→ The problem: Would you please write out every record exactly?

Dataset entries:
━━━━━━

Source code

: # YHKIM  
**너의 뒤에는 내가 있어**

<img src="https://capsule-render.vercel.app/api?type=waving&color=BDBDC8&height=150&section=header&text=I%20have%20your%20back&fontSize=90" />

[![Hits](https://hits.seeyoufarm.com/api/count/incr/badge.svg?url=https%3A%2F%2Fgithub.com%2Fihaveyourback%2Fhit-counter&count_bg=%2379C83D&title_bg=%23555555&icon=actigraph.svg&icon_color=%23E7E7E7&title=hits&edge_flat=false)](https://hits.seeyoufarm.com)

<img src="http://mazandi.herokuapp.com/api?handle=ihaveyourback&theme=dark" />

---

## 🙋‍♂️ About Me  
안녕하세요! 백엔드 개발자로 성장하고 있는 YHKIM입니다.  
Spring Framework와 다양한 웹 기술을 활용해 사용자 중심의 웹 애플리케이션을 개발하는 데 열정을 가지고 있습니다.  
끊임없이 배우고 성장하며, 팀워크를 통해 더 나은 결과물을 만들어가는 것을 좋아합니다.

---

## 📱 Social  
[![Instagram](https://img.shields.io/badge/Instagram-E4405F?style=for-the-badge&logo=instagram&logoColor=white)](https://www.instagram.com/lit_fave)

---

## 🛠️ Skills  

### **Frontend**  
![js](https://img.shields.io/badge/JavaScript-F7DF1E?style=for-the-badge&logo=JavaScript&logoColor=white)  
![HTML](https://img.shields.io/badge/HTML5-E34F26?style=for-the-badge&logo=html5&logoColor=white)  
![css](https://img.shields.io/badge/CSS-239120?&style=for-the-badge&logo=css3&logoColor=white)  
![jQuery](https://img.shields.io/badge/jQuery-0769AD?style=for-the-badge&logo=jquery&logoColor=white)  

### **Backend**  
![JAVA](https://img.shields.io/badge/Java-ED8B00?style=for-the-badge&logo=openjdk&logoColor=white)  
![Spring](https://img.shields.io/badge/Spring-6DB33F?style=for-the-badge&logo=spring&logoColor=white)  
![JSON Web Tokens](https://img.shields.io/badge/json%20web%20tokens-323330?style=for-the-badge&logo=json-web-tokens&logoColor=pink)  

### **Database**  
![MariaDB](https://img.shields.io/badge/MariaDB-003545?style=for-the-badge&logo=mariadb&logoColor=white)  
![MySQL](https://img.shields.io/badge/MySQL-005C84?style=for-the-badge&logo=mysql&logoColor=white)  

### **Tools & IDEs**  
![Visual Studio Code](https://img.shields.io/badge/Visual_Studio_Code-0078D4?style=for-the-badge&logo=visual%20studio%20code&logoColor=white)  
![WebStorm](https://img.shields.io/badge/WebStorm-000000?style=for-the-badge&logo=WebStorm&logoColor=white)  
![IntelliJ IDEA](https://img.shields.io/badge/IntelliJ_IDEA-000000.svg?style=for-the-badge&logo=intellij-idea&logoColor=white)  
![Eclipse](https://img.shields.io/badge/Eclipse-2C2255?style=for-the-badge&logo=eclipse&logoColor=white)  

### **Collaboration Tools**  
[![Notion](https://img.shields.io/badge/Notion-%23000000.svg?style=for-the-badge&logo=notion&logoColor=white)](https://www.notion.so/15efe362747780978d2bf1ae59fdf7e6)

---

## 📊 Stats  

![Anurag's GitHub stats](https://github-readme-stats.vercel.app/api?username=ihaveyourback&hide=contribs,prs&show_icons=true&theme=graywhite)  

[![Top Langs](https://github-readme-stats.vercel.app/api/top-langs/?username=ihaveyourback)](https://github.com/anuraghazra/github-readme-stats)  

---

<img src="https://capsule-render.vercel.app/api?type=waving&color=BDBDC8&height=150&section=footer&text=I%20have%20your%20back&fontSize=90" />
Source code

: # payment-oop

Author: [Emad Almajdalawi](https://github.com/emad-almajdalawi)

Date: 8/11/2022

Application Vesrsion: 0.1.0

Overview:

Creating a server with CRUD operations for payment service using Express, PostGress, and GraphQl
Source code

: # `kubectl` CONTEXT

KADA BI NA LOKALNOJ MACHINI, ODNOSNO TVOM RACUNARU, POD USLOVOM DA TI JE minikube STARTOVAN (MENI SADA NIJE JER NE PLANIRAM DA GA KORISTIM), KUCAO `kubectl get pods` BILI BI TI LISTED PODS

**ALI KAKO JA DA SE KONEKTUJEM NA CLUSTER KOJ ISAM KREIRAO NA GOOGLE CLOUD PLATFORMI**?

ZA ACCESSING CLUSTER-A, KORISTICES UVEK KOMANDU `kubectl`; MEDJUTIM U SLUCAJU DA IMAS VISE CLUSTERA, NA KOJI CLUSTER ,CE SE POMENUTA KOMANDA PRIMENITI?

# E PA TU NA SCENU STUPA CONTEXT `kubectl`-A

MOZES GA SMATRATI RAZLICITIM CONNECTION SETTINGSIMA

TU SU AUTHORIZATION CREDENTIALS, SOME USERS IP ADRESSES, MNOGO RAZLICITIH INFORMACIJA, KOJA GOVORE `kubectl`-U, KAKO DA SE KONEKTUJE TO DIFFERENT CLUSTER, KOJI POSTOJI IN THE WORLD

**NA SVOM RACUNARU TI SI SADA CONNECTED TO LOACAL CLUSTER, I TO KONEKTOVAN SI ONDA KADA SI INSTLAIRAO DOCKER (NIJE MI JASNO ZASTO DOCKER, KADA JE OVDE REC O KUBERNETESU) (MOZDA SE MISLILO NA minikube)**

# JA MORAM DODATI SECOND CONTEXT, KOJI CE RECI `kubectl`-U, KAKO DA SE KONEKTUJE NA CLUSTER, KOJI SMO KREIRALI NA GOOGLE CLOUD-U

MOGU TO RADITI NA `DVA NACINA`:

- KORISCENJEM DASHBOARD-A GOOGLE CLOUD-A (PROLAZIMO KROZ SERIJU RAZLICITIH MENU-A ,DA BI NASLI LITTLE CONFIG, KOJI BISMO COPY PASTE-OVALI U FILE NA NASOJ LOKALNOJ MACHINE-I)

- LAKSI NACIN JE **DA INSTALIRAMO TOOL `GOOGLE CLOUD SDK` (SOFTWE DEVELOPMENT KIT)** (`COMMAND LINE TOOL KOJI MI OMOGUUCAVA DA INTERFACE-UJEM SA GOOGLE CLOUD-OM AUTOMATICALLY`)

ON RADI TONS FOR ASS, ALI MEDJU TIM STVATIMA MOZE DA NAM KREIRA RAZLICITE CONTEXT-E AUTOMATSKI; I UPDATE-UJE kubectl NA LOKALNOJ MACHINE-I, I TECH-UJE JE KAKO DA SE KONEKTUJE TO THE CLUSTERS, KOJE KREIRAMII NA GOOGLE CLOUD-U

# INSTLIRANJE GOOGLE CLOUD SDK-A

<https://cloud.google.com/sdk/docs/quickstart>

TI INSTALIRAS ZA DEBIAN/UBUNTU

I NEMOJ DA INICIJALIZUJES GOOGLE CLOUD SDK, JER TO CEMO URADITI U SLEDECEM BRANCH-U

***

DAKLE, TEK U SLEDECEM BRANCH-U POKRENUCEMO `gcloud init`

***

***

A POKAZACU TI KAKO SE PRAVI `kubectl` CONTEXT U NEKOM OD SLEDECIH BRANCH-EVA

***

━━━━━━

→ Response area:
Source code

: # YHKIM  
**너의 뒤에는 내가 있어**

<img src="https://capsule-render.vercel.app/api?type=waving&color=BDBDC8&height=150&section=header&text=I%20have%20your%20back&fontSize=90" />

[![Hits](https://hits.seeyoufarm.com/api/count/incr/badge.svg?url=https%3A%2F%2Fgithub.com%2Fihaveyourback%2Fhit-counter&count_bg=%2379C83D&title_bg=%23555555&icon=actigraph.svg&icon_color=%23E7E7E7&title=hits&edge_flat=false)](https://hits.seeyoufarm.com)

<img src="http://mazandi.herokuapp.com/api?handle=ihaveyourback&theme=dark" />

---

## 🙋‍♂️ About Me  
안녕하세요! 백엔드 개발자로 성장하고 있는 YHKIM입니다.  
Spring Framework와 다양한 웹 기술을 활용해 사용자 중심의 웹 애플리케이션을 개발하는 데 열정을 가지고 있습니다.  
끊임없이 배우고 성장하며, 팀워크를 통해 더 나은 결과물을 만들어가는 것을 좋아합니다.

---

## 📱 Social  
[![Instagram](https://img.shields.io/badge/Instagram-E4405F?style=for-the-badge&logo=instagram&logoColor=white)](https://www.instagram.com/lit_fave)

---

## 🛠️ Skills  

### **Frontend**  
![js](https://img.shields.io/badge/JavaScript-F7DF1E?style=for-the-badge&logo=JavaScript&logoColor=white)  
![HTML](https://img.shields.io/badge/HTML5-E34F26?style=for-the-badge&logo=html5&logoColor=white)  
![css](https://img.shields.io/badge/CSS-239120?&style=for-the-badge&logo=css3&logoColor=white)  
![jQuery](https://img.shields.io/badge/jQuery-0769AD?style=for-the-badge&logo=jquery&logoColor=white)  

### **Backend**  
![JAVA](https://img.shields.io/badge/Java-ED8B00?style=for-the-badge&logo=openjdk&logoColor=white)  
![Spring](https://img.shields.io/badge/Spring-6DB33F?style=for-the-badge&logo=spring&logoColor=white)  
![JSON Web Tokens](https://img.shields.io/badge/json%20web%20tokens-323330?style=for-the-badge&logo=json-web-tokens&logoColor=pink)  

### **Database**  
![MariaDB](https://img.shields.io/badge/MariaDB-003545?style=for-the-badge&logo=mariadb&logoColor=white)  
![MySQL](https://img.shields.io/badge/MySQL-005C84?style=for-the-badge&logo=mysql&logoColor=white)  

### **Tools & IDEs**  
![Visual Studio Code](https://img.shields.io/badge/Visual_Studio_Code-0078D4?style=for-the-badge&logo=visual%20studio%20code&logoColor=white)  
![WebStorm](https://img.shields.io/badge/WebStorm-000000?style=for-the-badge&logo=WebStorm&logoColor=white)  
![IntelliJ IDEA](https://img.shields.io/badge/IntelliJ_IDEA-000000.svg?style=for-the-badge&logo=intellij-idea&logoColor=white)  
![Eclipse](https://img.shields.io/badge/Eclipse-2C2255?style=for-the-badge&logo=eclipse&logoColor=white)  

### **Collaboration Tools**  
[![Notion](https://img.shields.io/badge/Notion-%23000000.svg?style=for-the-badge&logo=notion&logoColor=white)](https://www.notion.so/15efe362747780978d2bf1ae59fdf7e6)

---

## 📊 Stats  

![Anurag's GitHub stats](https://github-readme-stats.vercel.app/api?username=ihaveyourback&hide=contribs,prs&show_icons=true&theme=graywhite)  

[![Top Langs](https://github-readme-stats.vercel.app/api/top-langs/?username=ihaveyourback)](https://github.com/anuraghazra/github-readme-stats)  

---

<img src="https://capsule-render.vercel.app/api?type=waving&color=BDBDC8&height=150&section=footer&text=I%20have%20your%20back&fontSize=90" />
Source code

: # payment-oop

Author: [Emad Almajdalawi](https://github.com/emad-almajdalawi)

Date: 8/11/2022

Application Vesrsion: 0.1.0

Overview:

Creating a server with CRUD operations for payment service using Express, PostGress, and GraphQl
Source code

: # `kubectl` CONTEXT

KADA BI NA LOKALNOJ MACHINI, ODNOSNO TVOM RACUNARU, POD USLOVOM DA TI JE minikube STARTOVAN (MENI SADA NIJE JER NE PLANIRAM DA GA KORISTIM), KUCAO `kubectl get pods` BILI BI TI LISTED PODS

**ALI KAKO JA DA SE KONEKTUJEM NA CLUSTER KOJ ISAM KREIRAO NA GOOGLE CLOUD PLATFORMI**?

ZA ACCESSING CLUSTER-A, KORISTICES UVEK KOMANDU `kubectl`; MEDJUTIM U SLUCAJU DA IMAS VISE CLUSTERA, NA KOJI CLUSTER ,CE SE POMENUTA KOMANDA PRIMENITI?

# E PA TU NA SCENU STUPA CONTEXT `kubectl`-A

MOZES GA SMATRATI RAZLICITIM CONNECTION SETTINGSIMA

TU SU AUTHORIZATION CREDENTIALS, SOME USERS IP ADRESSES, MNOGO RAZLICITIH INFORMACIJA, KOJA GOVORE `kubectl`-U, KAKO DA SE KONEKTUJE TO DIFFERENT CLUSTER, KOJI POSTOJI IN THE WORLD

**NA SVOM RACUNARU TI SI SADA CONNECTED TO LOACAL CLUSTER, I TO KONEKTOVAN SI ONDA KADA SI INSTLAIRAO DOCKER (NIJE MI JASNO ZASTO DOCKER, KADA JE OVDE REC O KUBERNETESU) (MOZDA SE MISLILO NA minikube)**

# JA MORAM DODATI SECOND CONTEXT, KOJI CE RECI `kubectl`-U, KAKO DA SE KONEKTUJE NA CLUSTER, KOJI SMO KREIRALI NA GOOGLE CLOUD-U

MOGU TO RADITI NA `DVA NACINA`:

- KORISCENJEM DASHBOARD-A GOOGLE CLOUD-A (PROLAZIMO KROZ SERIJU RAZLICITIH MENU-A ,DA BI NASLI LITTLE CONFIG, KOJI BISMO COPY PASTE-OVALI U FILE NA NASOJ LOKALNOJ MACHINE-I)

- LAKSI NACIN JE **DA INSTALIRAMO TOOL `GOOGLE CLOUD SDK` (SOFTWE DEVELOPMENT KIT)** (`COMMAND LINE TOOL KOJI MI OMOGUUCAVA DA INTERFACE-UJEM SA GOOGLE CLOUD-OM AUTOMATICALLY`)

ON RADI TONS FOR ASS, ALI MEDJU TIM STVATIMA MOZE DA NAM KREIRA RAZLICITE CONTEXT-E AUTOMATSKI; I UPDATE-UJE kubectl NA LOKALNOJ MACHINE-I, I TECH-UJE JE KAKO DA SE KONEKTUJE TO THE CLUSTERS, KOJE KREIRAMII NA GOOGLE CLOUD-U

# INSTLIRANJE GOOGLE CLOUD SDK-A

<https://cloud.google.com/sdk/docs/quickstart>

TI INSTALIRAS ZA DEBIAN/UBUNTU

I NEMOJ DA INICIJALIZUJES GOOGLE CLOUD SDK, JER TO CEMO URADITI U SLEDECEM BRANCH-U

***

DAKLE, TEK U SLEDECEM BRANCH-U POKRENUCEMO `gcloud init`

***

***

A POKAZACU TI KAKO SE PRAVI `kubectl` CONTEXT U NEKOM OD SLEDECIH BRANCH-EVA

***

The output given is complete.